Collected data
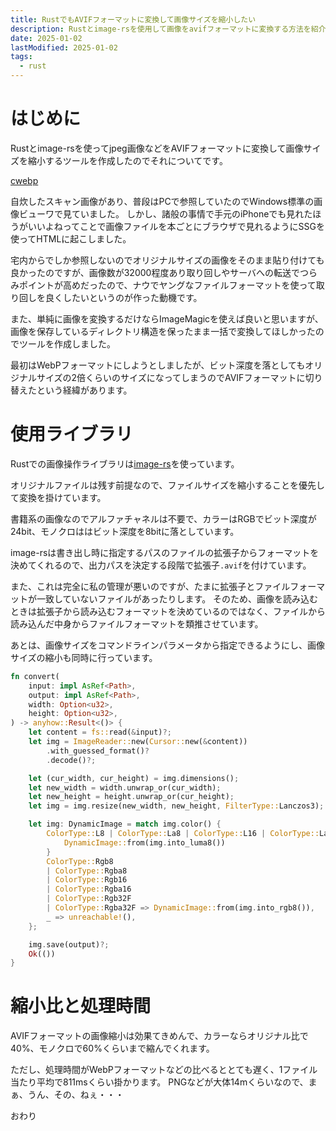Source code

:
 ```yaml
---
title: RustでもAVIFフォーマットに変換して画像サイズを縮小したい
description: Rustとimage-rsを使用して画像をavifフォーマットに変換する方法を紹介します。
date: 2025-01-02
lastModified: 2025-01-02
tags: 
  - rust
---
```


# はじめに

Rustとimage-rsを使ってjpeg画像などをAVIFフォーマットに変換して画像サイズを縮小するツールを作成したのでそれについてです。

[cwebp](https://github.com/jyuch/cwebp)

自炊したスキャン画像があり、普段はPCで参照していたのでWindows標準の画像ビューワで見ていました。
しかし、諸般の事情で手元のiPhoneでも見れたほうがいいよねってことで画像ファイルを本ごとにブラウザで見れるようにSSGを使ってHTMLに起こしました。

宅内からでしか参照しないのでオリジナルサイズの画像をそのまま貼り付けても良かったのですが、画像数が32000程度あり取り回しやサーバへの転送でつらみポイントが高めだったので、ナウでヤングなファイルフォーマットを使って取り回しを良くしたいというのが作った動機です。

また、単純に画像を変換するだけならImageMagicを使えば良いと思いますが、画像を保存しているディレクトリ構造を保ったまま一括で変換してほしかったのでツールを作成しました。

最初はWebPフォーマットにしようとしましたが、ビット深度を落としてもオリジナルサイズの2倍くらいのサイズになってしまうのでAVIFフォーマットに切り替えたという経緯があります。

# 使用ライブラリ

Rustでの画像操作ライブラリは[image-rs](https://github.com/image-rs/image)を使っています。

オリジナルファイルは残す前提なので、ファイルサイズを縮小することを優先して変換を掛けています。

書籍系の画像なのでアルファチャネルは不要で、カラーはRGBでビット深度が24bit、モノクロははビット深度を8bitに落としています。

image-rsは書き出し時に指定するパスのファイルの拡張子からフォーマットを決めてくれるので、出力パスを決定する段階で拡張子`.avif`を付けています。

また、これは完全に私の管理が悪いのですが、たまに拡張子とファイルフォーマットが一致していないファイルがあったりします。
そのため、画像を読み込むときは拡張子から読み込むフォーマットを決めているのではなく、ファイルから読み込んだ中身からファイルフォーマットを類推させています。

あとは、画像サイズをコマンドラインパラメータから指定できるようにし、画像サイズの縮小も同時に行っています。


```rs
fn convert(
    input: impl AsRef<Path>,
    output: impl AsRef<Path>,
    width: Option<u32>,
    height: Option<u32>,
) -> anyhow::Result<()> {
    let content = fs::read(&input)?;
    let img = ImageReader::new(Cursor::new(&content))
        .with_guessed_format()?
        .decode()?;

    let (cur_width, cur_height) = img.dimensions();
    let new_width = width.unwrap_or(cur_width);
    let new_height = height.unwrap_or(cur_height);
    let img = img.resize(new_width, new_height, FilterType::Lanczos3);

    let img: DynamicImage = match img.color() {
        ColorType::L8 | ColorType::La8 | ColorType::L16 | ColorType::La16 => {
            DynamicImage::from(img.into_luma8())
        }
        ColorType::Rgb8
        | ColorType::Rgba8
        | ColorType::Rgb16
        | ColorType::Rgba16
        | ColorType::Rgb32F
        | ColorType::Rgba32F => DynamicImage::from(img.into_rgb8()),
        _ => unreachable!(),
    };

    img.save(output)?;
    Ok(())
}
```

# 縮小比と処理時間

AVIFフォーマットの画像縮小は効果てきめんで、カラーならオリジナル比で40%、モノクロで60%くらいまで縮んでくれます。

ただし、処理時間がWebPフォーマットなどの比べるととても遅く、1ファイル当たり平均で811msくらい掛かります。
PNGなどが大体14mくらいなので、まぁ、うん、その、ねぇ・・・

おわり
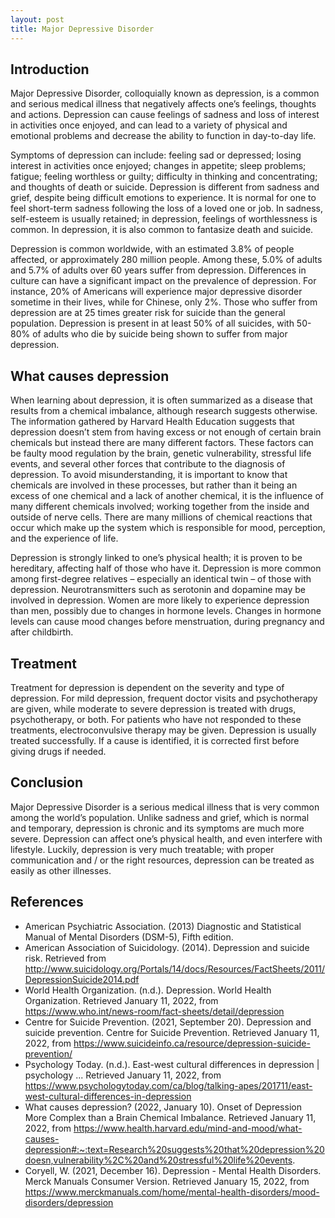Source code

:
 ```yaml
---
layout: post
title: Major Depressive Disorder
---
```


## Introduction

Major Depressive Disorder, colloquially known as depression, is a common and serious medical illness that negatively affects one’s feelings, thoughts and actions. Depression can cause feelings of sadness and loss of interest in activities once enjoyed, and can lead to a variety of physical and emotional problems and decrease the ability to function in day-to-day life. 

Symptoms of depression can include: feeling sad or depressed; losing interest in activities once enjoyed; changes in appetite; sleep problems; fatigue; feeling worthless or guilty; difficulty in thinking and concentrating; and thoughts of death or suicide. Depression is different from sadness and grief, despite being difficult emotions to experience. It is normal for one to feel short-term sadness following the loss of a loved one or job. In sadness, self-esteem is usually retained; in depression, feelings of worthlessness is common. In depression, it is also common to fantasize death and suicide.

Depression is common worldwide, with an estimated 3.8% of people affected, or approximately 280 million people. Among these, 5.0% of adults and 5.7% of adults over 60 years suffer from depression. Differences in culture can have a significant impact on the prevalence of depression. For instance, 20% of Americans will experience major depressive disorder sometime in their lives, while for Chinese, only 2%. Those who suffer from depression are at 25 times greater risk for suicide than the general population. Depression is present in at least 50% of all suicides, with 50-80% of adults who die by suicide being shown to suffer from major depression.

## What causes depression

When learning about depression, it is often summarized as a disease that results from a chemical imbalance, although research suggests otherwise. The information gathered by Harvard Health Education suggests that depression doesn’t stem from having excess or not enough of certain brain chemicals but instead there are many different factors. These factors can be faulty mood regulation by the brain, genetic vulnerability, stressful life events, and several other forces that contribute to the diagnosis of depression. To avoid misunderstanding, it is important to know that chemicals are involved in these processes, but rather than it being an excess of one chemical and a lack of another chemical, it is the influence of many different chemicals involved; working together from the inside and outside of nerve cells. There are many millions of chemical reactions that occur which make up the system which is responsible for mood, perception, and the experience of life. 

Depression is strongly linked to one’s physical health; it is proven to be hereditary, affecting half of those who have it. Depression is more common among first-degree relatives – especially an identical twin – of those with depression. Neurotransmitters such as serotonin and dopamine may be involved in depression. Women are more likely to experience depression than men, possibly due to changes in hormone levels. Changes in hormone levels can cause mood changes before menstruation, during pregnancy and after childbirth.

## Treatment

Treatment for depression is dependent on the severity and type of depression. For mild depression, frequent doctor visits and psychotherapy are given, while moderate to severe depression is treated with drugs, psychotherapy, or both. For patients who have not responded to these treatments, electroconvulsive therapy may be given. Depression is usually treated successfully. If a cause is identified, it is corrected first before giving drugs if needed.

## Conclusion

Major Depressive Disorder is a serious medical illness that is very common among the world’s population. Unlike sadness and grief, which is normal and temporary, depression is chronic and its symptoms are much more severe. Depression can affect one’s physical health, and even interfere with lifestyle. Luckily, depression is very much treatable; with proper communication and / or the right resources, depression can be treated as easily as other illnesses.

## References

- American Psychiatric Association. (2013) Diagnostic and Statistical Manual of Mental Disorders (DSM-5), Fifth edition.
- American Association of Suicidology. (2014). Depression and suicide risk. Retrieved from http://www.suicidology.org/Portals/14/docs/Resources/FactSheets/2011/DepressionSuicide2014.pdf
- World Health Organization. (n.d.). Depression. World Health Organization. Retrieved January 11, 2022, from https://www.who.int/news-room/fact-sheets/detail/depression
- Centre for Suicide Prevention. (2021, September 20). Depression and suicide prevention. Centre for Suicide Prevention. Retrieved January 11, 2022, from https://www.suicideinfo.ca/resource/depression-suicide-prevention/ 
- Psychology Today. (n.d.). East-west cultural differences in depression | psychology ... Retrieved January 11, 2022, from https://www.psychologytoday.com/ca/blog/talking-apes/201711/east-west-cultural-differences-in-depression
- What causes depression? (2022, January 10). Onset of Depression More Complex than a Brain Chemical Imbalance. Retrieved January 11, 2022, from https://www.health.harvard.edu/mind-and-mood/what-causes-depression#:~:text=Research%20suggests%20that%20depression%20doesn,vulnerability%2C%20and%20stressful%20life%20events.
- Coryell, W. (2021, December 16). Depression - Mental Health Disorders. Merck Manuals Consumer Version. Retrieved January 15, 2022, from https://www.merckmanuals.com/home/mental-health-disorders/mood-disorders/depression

▸ **WHAT IS EXPECTED**: The entries above are to be repeated in full, except for their pictures.

▸ **RESULT BELOW**:
Source code

:
 ```yaml
---
title: RustでもAVIFフォーマットに変換して画像サイズを縮小したい
description: Rustとimage-rsを使用して画像をavifフォーマットに変換する方法を紹介します。
date: 2025-01-02
lastModified: 2025-01-02
tags: 
  - rust
---
```


# はじめに

Rustとimage-rsを使ってjpeg画像などをAVIFフォーマットに変換して画像サイズを縮小するツールを作成したのでそれについてです。

[cwebp](https://github.com/jyuch/cwebp)

自炊したスキャン画像があり、普段はPCで参照していたのでWindows標準の画像ビューワで見ていました。
しかし、諸般の事情で手元のiPhoneでも見れたほうがいいよねってことで画像ファイルを本ごとにブラウザで見れるようにSSGを使ってHTMLに起こしました。

宅内からでしか参照しないのでオリジナルサイズの画像をそのまま貼り付けても良かったのですが、画像数が32000程度あり取り回しやサーバへの転送でつらみポイントが高めだったので、ナウでヤングなファイルフォーマットを使って取り回しを良くしたいというのが作った動機です。

また、単純に画像を変換するだけならImageMagicを使えば良いと思いますが、画像を保存しているディレクトリ構造を保ったまま一括で変換してほしかったのでツールを作成しました。

最初はWebPフォーマットにしようとしましたが、ビット深度を落としてもオリジナルサイズの2倍くらいのサイズになってしまうのでAVIFフォーマットに切り替えたという経緯があります。

# 使用ライブラリ

Rustでの画像操作ライブラリは[image-rs](https://github.com/image-rs/image)を使っています。

オリジナルファイルは残す前提なので、ファイルサイズを縮小することを優先して変換を掛けています。

書籍系の画像なのでアルファチャネルは不要で、カラーはRGBでビット深度が24bit、モノクロははビット深度を8bitに落としています。

image-rsは書き出し時に指定するパスのファイルの拡張子からフォーマットを決めてくれるので、出力パスを決定する段階で拡張子`.avif`を付けています。

また、これは完全に私の管理が悪いのですが、たまに拡張子とファイルフォーマットが一致していないファイルがあったりします。
そのため、画像を読み込むときは拡張子から読み込むフォーマットを決めているのではなく、ファイルから読み込んだ中身からファイルフォーマットを類推させています。

あとは、画像サイズをコマンドラインパラメータから指定できるようにし、画像サイズの縮小も同時に行っています。


```rs
fn convert(
    input: impl AsRef<Path>,
    output: impl AsRef<Path>,
    width: Option<u32>,
    height: Option<u32>,
) -> anyhow::Result<()> {
    let content = fs::read(&input)?;
    let img = ImageReader::new(Cursor::new(&content))
        .with_guessed_format()?
        .decode()?;

    let (cur_width, cur_height) = img.dimensions();
    let new_width = width.unwrap_or(cur_width);
    let new_height = height.unwrap_or(cur_height);
    let img = img.resize(new_width, new_height, FilterType::Lanczos3);

    let img: DynamicImage = match img.color() {
        ColorType::L8 | ColorType::La8 | ColorType::L16 | ColorType::La16 => {
            DynamicImage::from(img.into_luma8())
        }
        ColorType::Rgb8
        | ColorType::Rgba8
        | ColorType::Rgb16
        | ColorType::Rgba16
        | ColorType::Rgb32F
        | ColorType::Rgba32F => DynamicImage::from(img.into_rgb8()),
        _ => unreachable!(),
    };

    img.save(output)?;
    Ok(())
}
```

# 縮小比と処理時間

AVIFフォーマットの画像縮小は効果てきめんで、カラーならオリジナル比で40%、モノクロで60%くらいまで縮んでくれます。

ただし、処理時間がWebPフォーマットなどの比べるととても遅く、1ファイル当たり平均で811msくらい掛かります。
PNGなどが大体14mくらいなので、まぁ、うん、その、ねぇ・・・

おわり
Source code

:
 ```yaml
---
layout: post
title: Major Depressive Disorder
---
```


## Introduction

Major Depressive Disorder, colloquially known as depression, is a common and serious medical illness that negatively affects one’s feelings, thoughts and actions. Depression can cause feelings of sadness and loss of interest in activities once enjoyed, and can lead to a variety of physical and emotional problems and decrease the ability to function in day-to-day life. 

Symptoms of depression can include: feeling sad or depressed; losing interest in activities once enjoyed; changes in appetite; sleep problems; fatigue; feeling worthless or guilty; difficulty in thinking and concentrating; and thoughts of death or suicide. Depression is different from sadness and grief, despite being difficult emotions to experience. It is normal for one to feel short-term sadness following the loss of a loved one or job. In sadness, self-esteem is usually retained; in depression, feelings of worthlessness is common. In depression, it is also common to fantasize death and suicide.

Depression is common worldwide, with an estimated 3.8% of people affected, or approximately 280 million people. Among these, 5.0% of adults and 5.7% of adults over 60 years suffer from depression. Differences in culture can have a significant impact on the prevalence of depression. For instance, 20% of Americans will experience major depressive disorder sometime in their lives, while for Chinese, only 2%. Those who suffer from depression are at 25 times greater risk for suicide than the general population. Depression is present in at least 50% of all suicides, with 50-80% of adults who die by suicide being shown to suffer from major depression.

## What causes depression

When learning about depression, it is often summarized as a disease that results from a chemical imbalance, although research suggests otherwise. The information gathered by Harvard Health Education suggests that depression doesn’t stem from having excess or not enough of certain brain chemicals but instead there are many different factors. These factors can be faulty mood regulation by the brain, genetic vulnerability, stressful life events, and several other forces that contribute to the diagnosis of depression. To avoid misunderstanding, it is important to know that chemicals are involved in these processes, but rather than it being an excess of one chemical and a lack of another chemical, it is the influence of many different chemicals involved; working together from the inside and outside of nerve cells. There are many millions of chemical reactions that occur which make up the system which is responsible for mood, perception, and the experience of life. 

Depression is strongly linked to one’s physical health; it is proven to be hereditary, affecting half of those who have it. Depression is more common among first-degree relatives – especially an identical twin – of those with depression. Neurotransmitters such as serotonin and dopamine may be involved in depression. Women are more likely to experience depression than men, possibly due to changes in hormone levels. Changes in hormone levels can cause mood changes before menstruation, during pregnancy and after childbirth.

## Treatment

Treatment for depression is dependent on the severity and type of depression. For mild depression, frequent doctor visits and psychotherapy are given, while moderate to severe depression is treated with drugs, psychotherapy, or both. For patients who have not responded to these treatments, electroconvulsive therapy may be given. Depression is usually treated successfully. If a cause is identified, it is corrected first before giving drugs if needed.

## Conclusion

Major Depressive Disorder is a serious medical illness that is very common among the world’s population. Unlike sadness and grief, which is normal and temporary, depression is chronic and its symptoms are much more severe. Depression can affect one’s physical health, and even interfere with lifestyle. Luckily, depression is very much treatable; with proper communication and / or the right resources, depression can be treated as easily as other illnesses.

## References

- American Psychiatric Association. (2013) Diagnostic and Statistical Manual of Mental Disorders (DSM-5), Fifth edition.
- American Association of Suicidology. (2014). Depression and suicide risk. Retrieved from http://www.suicidology.org/Portals/14/docs/Resources/FactSheets/2011/DepressionSuicide2014.pdf
- World Health Organization. (n.d.). Depression. World Health Organization. Retrieved January 11, 2022, from https://www.who.int/news-room/fact-sheets/detail/depression
- Centre for Suicide Prevention. (2021, September 20). Depression and suicide prevention. Centre for Suicide Prevention. Retrieved January 11, 2022, from https://www.suicideinfo.ca/resource/depression-suicide-prevention/ 
- Psychology Today. (n.d.). East-west cultural differences in depression | psychology ... Retrieved January 11, 2022, from https://www.psychologytoday.com/ca/blog/talking-apes/201711/east-west-cultural-differences-in-depression
- What causes depression? (2022, January 10). Onset of Depression More Complex than a Brain Chemical Imbalance. Retrieved January 11, 2022, from https://www.health.harvard.edu/mind-and-mood/what-causes-depression#:~:text=Research%20suggests%20that%20depression%20doesn,vulnerability%2C%20and%20stressful%20life%20events.
- Coryell, W. (2021, December 16). Depression - Mental Health Disorders. Merck Manuals Consumer Version. Retrieved January 15, 2022, from https://www.merckmanuals.com/home/mental-health-disorders/mood-disorders/depression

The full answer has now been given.